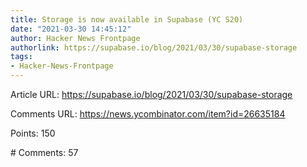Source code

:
 ```yaml
---
title: Storage is now available in Supabase (YC S20)
date: "2021-03-30 14:45:12"
author: Hacker News Frontpage
authorlink: https://supabase.io/blog/2021/03/30/supabase-storage
tags:
- Hacker-News-Frontpage
---
```


<p>Article URL: <a href="https://supabase.io/blog/2021/03/30/supabase-storage">https://supabase.io/blog/2021/03/30/supabase-storage</a></p>
<p>Comments URL: <a href="https://news.ycombinator.com/item?id=26635184">https://news.ycombinator.com/item?id=26635184</a></p>
<p>Points: 150</p>
<p># Comments: 57</p>
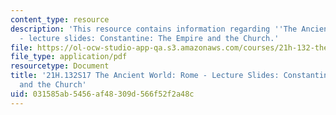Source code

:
 ```yaml
---
content_type: resource
description: 'This resource contains information regarding ''The Ancient World: Rome''
  - lecture slides: Constantine: The Empire and the Church.'
file: https://ol-ocw-studio-app-qa.s3.amazonaws.com/courses/21h-132-the-ancient-world-rome-spring-2017/031585ab5456af48309d566f52f2a48c_MIT21H_132S17_Constantine.pdf
file_type: application/pdf
resourcetype: Document
title: '21H.132S17 The Ancient World: Rome - Lecture Slides: Constantine: The Empire
  and the Church'
uid: 031585ab-5456-af48-309d-566f52f2a48c
---
```

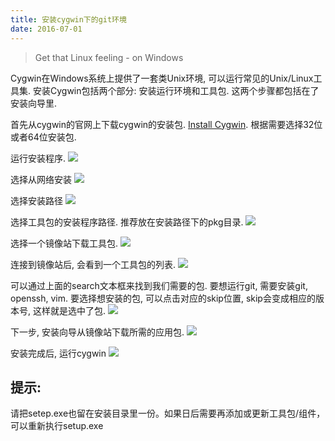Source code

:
 ```yaml
---
title: 安装cygwin下的git环境
date: 2016-07-01
---
```


> Get that Linux feeling - on Windows

Cygwin在Windows系统上提供了一套类Unix环境, 可以运行常见的Unix/Linux工具集. 安装Cygwin包括两个部分: 安装运行环境和工具包. 这两个步骤都包括在了安装向导里.

首先从cygwin的官网上下载cygwin的安装包. [Install Cygwin](https://cygwin.com/install.html "Install Cygwin").
根据需要选择32位或者64位安装包.

运行安装程序.
![][img-cygwin1]

选择从网络安装
![][img-cygwin2]

选择安装路径
![][img-cygwin3]

选择工具包的安装程序路径. 推荐放在安装路径下的pkg目录.
![][img-cygwin4]

选择一个镜像站下载工具包.
![][img-cygwin5]

连接到镜像站后, 会看到一个工具包的列表.
![][img-cygwin6]

可以通过上面的search文本框来找到我们需要的包.
要想运行git, 需要安装git, openssh, vim.
要选择想安装的包, 可以点击对应的skip位置, skip会变成相应的版本号, 这样就是选中了包.
![][img-cygwin7]

下一步, 安装向导从镜像站下载所需的应用包.
![][img-cygwin8]

安装完成后, 运行cygwin
![][img-cygwin9]

## 提示:
请把setep.exe也留在安装目录里一份。如果日后需要再添加或更新工具包/组件，可以重新执行setup.exe




[img-cygwin1]: http://7xpcsj.com1.z0.glb.clouddn.com/cygwin1.png
[img-cygwin2]: http://7xpcsj.com1.z0.glb.clouddn.com/cygwin2.png
[img-cygwin3]: http://7xpcsj.com1.z0.glb.clouddn.com/cygwin3.png
[img-cygwin4]: http://7xpcsj.com1.z0.glb.clouddn.com/cygwin4.png
[img-cygwin5]: http://7xpcsj.com1.z0.glb.clouddn.com/cygwin5.png
[img-cygwin6]: http://7xpcsj.com1.z0.glb.clouddn.com/cygwin6.png
[img-cygwin7]: http://7xpcsj.com1.z0.glb.clouddn.com/cygwin7.png
[img-cygwin8]: http://7xpcsj.com1.z0.glb.clouddn.com/cygwin8.png
[img-cygwin9]: http://7xpcsj.com1.z0.glb.clouddn.com/cygwin9.png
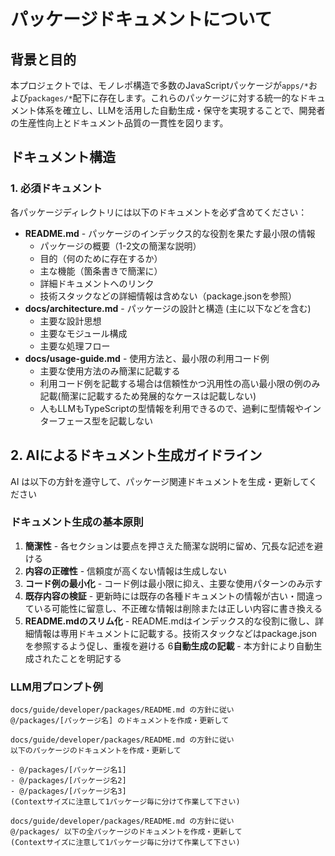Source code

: # パッケージドキュメントについて

## 背景と目的

本プロジェクトでは、モノレポ構造で多数のJavaScriptパッケージが`apps/*`および`packages/*`配下に存在します。これらのパッケージに対する統一的なドキュメント体系を確立し、LLMを活用した自動生成・保守を実現することで、開発者の生産性向上とドキュメント品質の一貫性を図ります。

## ドキュメント構造

### 1. 必須ドキュメント

各パッケージディレクトリには以下のドキュメントを必ず含めてください：

- **README.md** - パッケージのインデックス的な役割を果たす最小限の情報
   - パッケージの概要（1-2文の簡潔な説明）
   - 目的（何のために存在するか）
   - 主な機能（箇条書きで簡潔に）
   - 詳細ドキュメントへのリンク
   - 技術スタックなどの詳細情報は含めない（package.jsonを参照）
- **docs/architecture.md** - パッケージの設計と構造 (主に以下などを含む)
   - 主要な設計思想
   - 主要なモジュール構成
   - 主要な処理フロー
- **docs/usage-guide.md** - 使用方法と、最小限の利用コード例
   - 主要な使用方法のみ簡潔に記載する
   - 利用コード例を記載する場合は信頼性かつ汎用性の高い最小限の例のみ記載(簡潔に記載するため発展的なケースは記載しない)
   - 人もLLMもTypeScriptの型情報を利用できるので、過剰に型情報やインターフェース型を記載しない

## 2. AIによるドキュメント生成ガイドライン

AI は以下の方針を遵守して、パッケージ関連ドキュメントを生成・更新してください

### ドキュメント生成の基本原則

1. **簡潔性** - 各セクションは要点を押さえた簡潔な説明に留め、冗長な記述を避ける
2. **内容の正確性** - 信頼度が高くない情報は生成しない
3. **コード例の最小化** - コード例は最小限に抑え、主要な使用パターンのみ示す
4. **既存内容の検証** - 更新時には既存の各種ドキュメントの情報が古い・間違っている可能性に留意し、不正確な情報は削除または正しい内容に書き換える
5. **README.mdのスリム化** - README.mdはインデックス的な役割に徹し、詳細情報は専用ドキュメントに記載する。技術スタックなどはpackage.jsonを参照するよう促し、重複を避ける
6**自動生成の記載** - 本方針により自動生成されたことを明記する

### LLM用プロンプト例

```
docs/guide/developer/packages/README.md の方針に従い
@/packages/[パッケージ名] のドキュメントを作成・更新して
```

```
docs/guide/developer/packages/README.md の方針に従い
以下のパッケージのドキュメントを作成・更新して

- @/packages/[パッケージ名1]
- @/packages/[パッケージ名2]
- @/packages/[パッケージ名3]
(Contextサイズに注意して1パッケージ毎に分けて作業して下さい)
```

```
docs/guide/developer/packages/README.md の方針に従い
@/packages/ 以下の全パッケージのドキュメントを作成・更新して 
(Contextサイズに注意して1パッケージ毎に分けて作業して下さい)
```
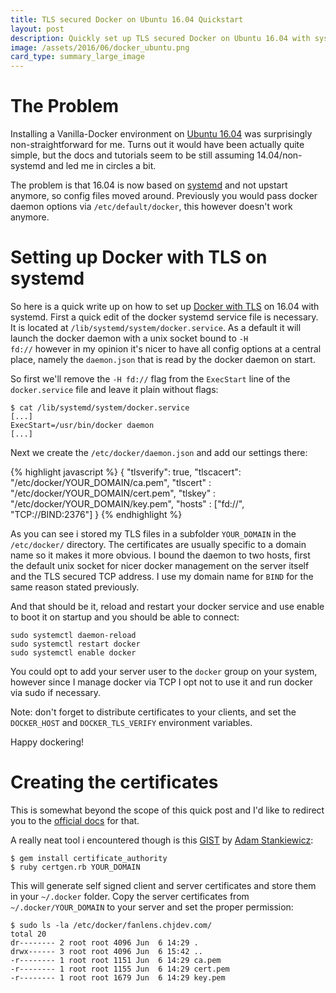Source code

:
 ```yaml
---
title: TLS secured Docker on Ubuntu 16.04 Quickstart
layout: post
description: Quickly set up TLS secured Docker on Ubuntu 16.04 with systemd
image: /assets/2016/06/docker_ubuntu.png
card_type: summary_large_image
---
```


The Problem
===========

Installing a Vanilla-Docker environment on [Ubuntu
16.04](http://releases.ubuntu.com/16.04/) was surprisingly non-straightforward
for me. Turns out it would have been actually quite simple, but the docs and
tutorials seem to be still assuming 14.04/non-systemd and led me in circles a
bit.

The problem is that 16.04 is now based on
[systemd](https://wiki.ubuntu.com/SystemdForUpstartUsers) and not upstart
anymore, so config files moved around.  Previously you would pass docker daemon
options via <code>/etc/default/docker</code>, this however doesn't work
anymore.

Setting up Docker with TLS on systemd
=====================================

So here is a quick write up on how to set up [Docker with
TLS](https://docs.docker.com/engine/security/https/) on 16.04 with systemd.
First a quick edit of the docker systemd service file is necessary. It is
located at <code>/lib/systemd/system/docker.service</code>.  As a default it
will launch the docker daemon with a unix socket bound to <code>-H fd://</code>
however in my opinion it's nicer to have all config options at a central place,
namely the <code>daemon.json</code> that is read by the docker daemon on start.

So first we'll remove the <code>-H fd://</code> flag from the
<code>ExecStart</code> line of the <code>docker.service</code> file and leave
it plain without flags:

```
$ cat /lib/systemd/system/docker.service
[...]
ExecStart=/usr/bin/docker daemon
[...]
```

Next we create the <code>/etc/docker/daemon.json</code> and add our settings
there:

{% highlight javascript %}
{
  "tlsverify": true,
  "tlscacert": "/etc/docker/YOUR_DOMAIN/ca.pem",
  "tlscert"  : "/etc/docker/YOUR_DOMAIN/cert.pem",
  "tlskey"   : "/etc/docker/YOUR_DOMAIN/key.pem",
  "hosts"    : ["fd://", "TCP://BIND:2376"]
}
{% endhighlight %}

As you can see i stored my TLS files in a subfolder <code>YOUR_DOMAIN</code> in
the <code>/etc/docker/</code> directory. The certificates are usually specific
to a domain name so it makes it more obvious.  I bound the daemon to two hosts,
first the default unix socket for nicer docker management on the server itself
and the TLS secured TCP address. I use my domain name for <code>BIND</code> for
the same reason stated previously.

And that should be it, reload and restart your docker service and use enable to
boot it on startup and you should be able to connect:

```
sudo systemctl daemon-reload
sudo systemctl restart docker
sudo systemctl enable docker
```

You could opt to add your server user to the <code>docker</code> group on your
system, however since I manage docker via TCP I opt not to use it and run
docker via sudo if necessary.

Note: don't forget to distribute certificates to your clients, and  set the
<code>DOCKER_HOST</code> and <code>DOCKER_TLS_VERIFY</code> environment
variables.

Happy dockering!

Creating the certificates
=========================

This is somewhat beyond the scope of this quick post and I'd like to redirect
you to the [official docs](https://docs.docker.com/engine/security/https/) for
that.

A really neat tool i encountered though is this
[GIST](https://gist.github.com/sheerun/ccdeff92ea1668f3c75f) by [Adam
Stankiewicz](https://github.com/sheerun):

```
$ gem install certificate_authority
$ ruby certgen.rb YOUR_DOMAIN
```

This will generate self signed client and server certificates and store them in
your <code>~/.docker</code> folder. Copy the server certificates from
<code>~/.docker/YOUR_DOMAIN</code> to your server and set the proper
permission:

```
$ sudo ls -la /etc/docker/fanlens.chjdev.com/
total 20
dr-------- 2 root root 4096 Jun  6 14:29 .
drwx------ 3 root root 4096 Jun  6 15:42 ..
-r-------- 1 root root 1151 Jun  6 14:29 ca.pem
-r-------- 1 root root 1155 Jun  6 14:29 cert.pem
-r-------- 1 root root 1679 Jun  6 14:29 key.pem
```

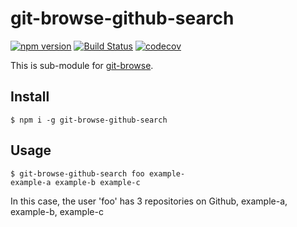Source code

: # git-browse-github-search

[![npm version](https://badge.fury.io/js/git-browse-github-search.svg)](https://badge.fury.io/js/ggit-browse-github-search)
[![Build Status](https://travis-ci.org/KamataRyo/git-browse-github-search.svg?branch=master)](https://travis-ci.org/KamataRyo/git-browse-github-search)
[![codecov](https://codecov.io/gh/KamataRyo/git-browse-github-search/branch/master/graph/badge.svg)](https://codecov.io/gh/KamataRyo/git-browse-github-search)

This is sub-module for [git-browse](https://npmjs.com/git-browse).


## Install

```
$ npm i -g git-browse-github-search
```

## Usage

```
$ git-browse-github-search foo example-
example-a example-b example-c
```

In this case, the user 'foo' has 3 repositories on Github, example-a, example-b, example-c
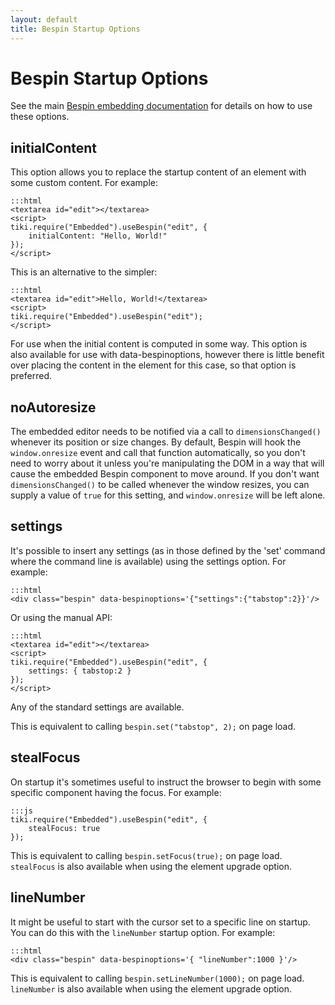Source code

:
 ```yaml
---
layout: default
title: Bespin Startup Options
---
```


Bespin Startup Options
======================

See the main [Bespin embedding documentation][1] for details on how to use these
options.

[1]: index.html "Bespin embedding documentation"


initialContent
--------------

This option allows you to replace the startup content of an element with some
custom content. For example:

    :::html
    <textarea id="edit"></textarea>
    <script>
    tiki.require("Embedded").useBespin("edit", {
        initialContent: "Hello, World!"
    });
    </script>

This is an alternative to the simpler:

    :::html
    <textarea id="edit">Hello, World!</textarea>
    <script>
    tiki.require("Embedded").useBespin("edit");
    </script>

For use when the initial content is computed in some way. This option is also
available for use with data-bespinoptions, however there is little benefit over
placing the content in the element for this case, so that option is preferred.


noAutoresize
------------

The embedded editor needs to be notified via a call to
`dimensionsChanged()` whenever its position or size changes. By default, Bespin
will hook the `window.onresize` event and call that function automatically, so
you don't need to worry about it unless you're manipulating the DOM in a way
that will cause the embedded Bespin component to move around. If you don't want
`dimensionsChanged()` to be called whenever the window resizes, you can supply
a value of `true` for this setting, and `window.onresize` will be left alone.


settings
--------

It's possible to insert any settings (as in those defined by the 'set' command
where the command line is available) using the settings option. For example:

    :::html
    <div class="bespin" data-bespinoptions='{"settings":{"tabstop":2}}'/>

Or using the manual API:

    :::html
    <textarea id="edit"></textarea>
    <script>
    tiki.require("Embedded").useBespin("edit", {
        settings: { tabstop:2 }
    });
    </script>

Any of the standard settings are available.

This is equivalent to calling `bespin.set("tabstop", 2);` on page load.


stealFocus
----------

On startup it's sometimes useful to instruct the browser to begin with some
specific component having the focus. For example:

    :::js
    tiki.require("Embedded").useBespin("edit", {
        stealFocus: true
    });

This is equivalent to calling `bespin.setFocus(true);` on page load.
`stealFocus` is also available when using the element upgrade option.


lineNumber
----------

It might be useful to start with the cursor set to a specific line on startup.
You can do this with the `lineNumber` startup option. For example:

    :::html
    <div class="bespin" data-bespinoptions='{ "lineNumber":1000 }'/>

This is equivalent to calling `bespin.setLineNumber(1000);` on page load.
`lineNumber` is also available when using the element upgrade option.


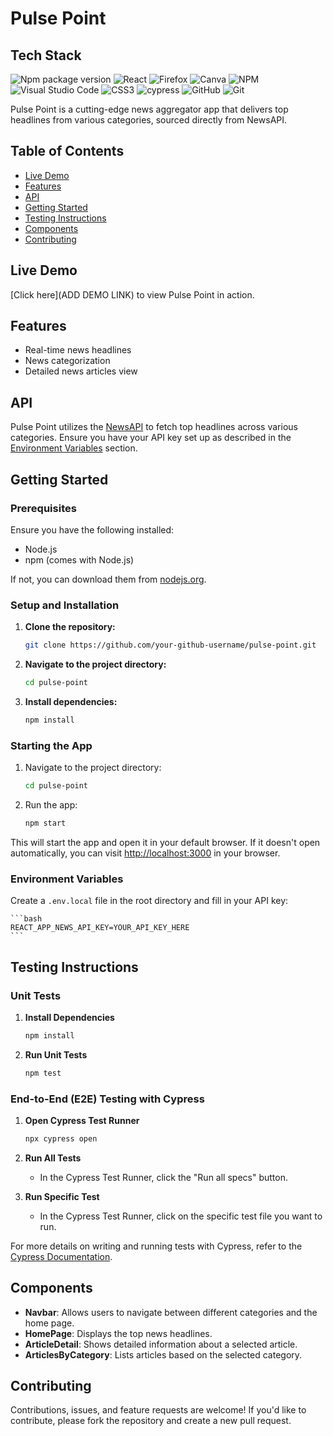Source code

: # Pulse Point

## Tech Stack
![Npm package version](https://badgen.net/npm/v/express)
![React](https://img.shields.io/badge/react-%2320232a.svg?style=for-the-badge&logo=react&logoColor=%2361DAFB)
![Firefox](https://img.shields.io/badge/Firefox-FF7139?style=for-the-badge&logo=Firefox-Browser&logoColor=white)
![Canva](https://img.shields.io/badge/Canva-%2300C4CC.svg?style=for-the-badge&logo=Canva&logoColor=white)
![NPM](https://img.shields.io/badge/NPM-%23CB3837.svg?style=for-the-badge&logo=npm&logoColor=white)
![Visual Studio Code](https://img.shields.io/badge/Visual%20Studio%20Code-0078d7.svg?style=for-the-badge&logo=visual-studio-code&logoColor=white)
![CSS3](https://img.shields.io/badge/css3-%231572B6.svg?style=for-the-badge&logo=css3&logoColor=white)
![cypress](https://img.shields.io/badge/-cypress-%23E5E5E5?style=for-the-badge&logo=cypress&logoColor=058a5e)
![GitHub](https://img.shields.io/badge/github-%23121011.svg?style=for-the-badge&logo=github&logoColor=white)
![Git](https://img.shields.io/badge/git-%23F05033.svg?style=for-the-badge&logo=git&logoColor=white)

Pulse Point is a cutting-edge news aggregator app that delivers top headlines from various categories, sourced directly from NewsAPI.

## Table of Contents
- [Live Demo](#live-demo)
- [Features](#features)
- [API](#api)
- [Getting Started](#getting-started)
- [Testing Instructions](#testing-instructions)
- [Components](#components)
- [Contributing](#contributing)

## Live Demo
[Click here](ADD DEMO LINK) to view Pulse Point in action.

## Features
- Real-time news headlines
- News categorization
- Detailed news articles view

## API
Pulse Point utilizes the [NewsAPI](https://newsapi.org/) to fetch top headlines across various categories. Ensure you have your API key set up as described in the [Environment Variables](#environment-variables) section.

## Getting Started

### Prerequisites
Ensure you have the following installed:
- Node.js
- npm (comes with Node.js)

If not, you can download them from [nodejs.org](https://nodejs.org/).

### Setup and Installation

1. **Clone the repository:**
    ```bash
    git clone https://github.com/your-github-username/pulse-point.git
    ```

2. **Navigate to the project directory:**
    ```bash
    cd pulse-point
    ```

3. **Install dependencies:**
    ```bash
    npm install
    ```

### Starting the App

1. Navigate to the project directory:
    ```bash
    cd pulse-point
    ```

2. Run the app:
    ```bash
    npm start
    ```
This will start the app and open it in your default browser. If it doesn't open automatically, you can visit [http://localhost:3000](http://localhost:3000) in your browser.

### Environment Variables

Create a `.env.local` file in the root directory and fill in your API key:

    ```bash
    REACT_APP_NEWS_API_KEY=YOUR_API_KEY_HERE
    ```

## Testing Instructions

### Unit Tests

1. **Install Dependencies**
    ```bash
    npm install
    ```

2. **Run Unit Tests**
    ```bash
    npm test
    ```

### End-to-End (E2E) Testing with Cypress

1. **Open Cypress Test Runner**
    ```bash
    npx cypress open
    ```

2. **Run All Tests**
   - In the Cypress Test Runner, click the "Run all specs" button.

3. **Run Specific Test**
   - In the Cypress Test Runner, click on the specific test file you want to run.

For more details on writing and running tests with Cypress, refer to the [Cypress Documentation](https://docs.cypress.io/).

## Components

- **Navbar**: Allows users to navigate between different categories and the home page.
- **HomePage**: Displays the top news headlines.
- **ArticleDetail**: Shows detailed information about a selected article.
- **ArticlesByCategory**: Lists articles based on the selected category.

## Contributing

Contributions, issues, and feature requests are welcome! If you'd like to contribute, please fork the repository and create a new pull request.

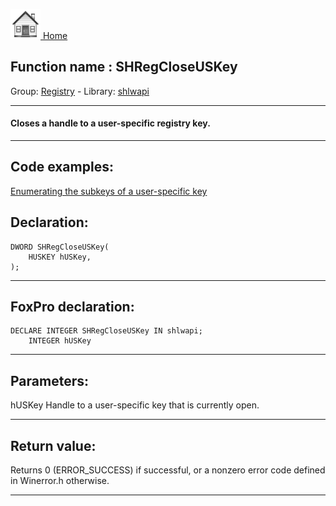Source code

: [<img src="../../images/home.png"> Home ](https://github.com/VFPX/Win32API)  

## Function name : SHRegCloseUSKey
Group: [Registry](../../functions_group.md#Registry)  -  Library: [shlwapi](../../../libraries.md#shlwapi)  
***  


#### Closes a handle to a user-specific registry key.
***  


## Code examples:
[Enumerating the subkeys of a user-specific key](../../samples/sample_129.md)  

## Declaration:
```foxpro  
DWORD SHRegCloseUSKey(
    HUSKEY hUSKey,
);  
```  
***  


## FoxPro declaration:
```foxpro  
DECLARE INTEGER SHRegCloseUSKey IN shlwapi;
	INTEGER hUSKey  
```  
***  


## Parameters:
hUSKey 
Handle to a user-specific key that is currently open.  
***  


## Return value:
Returns 0 (ERROR_SUCCESS) if successful, or a nonzero error code defined in Winerror.h otherwise.  
***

________________________________________

From the records above, return each line where "server" occurs.

first the default unix socket for nicer docker management on the server itself
You could opt to add your server user to the <code>docker</code> group on your
This will generate self signed client and server certificates and store them in
your <code>~/.docker</code> folder. Copy the server certificates from
<code>~/.docker/YOUR_DOMAIN</code> to your server and set the proper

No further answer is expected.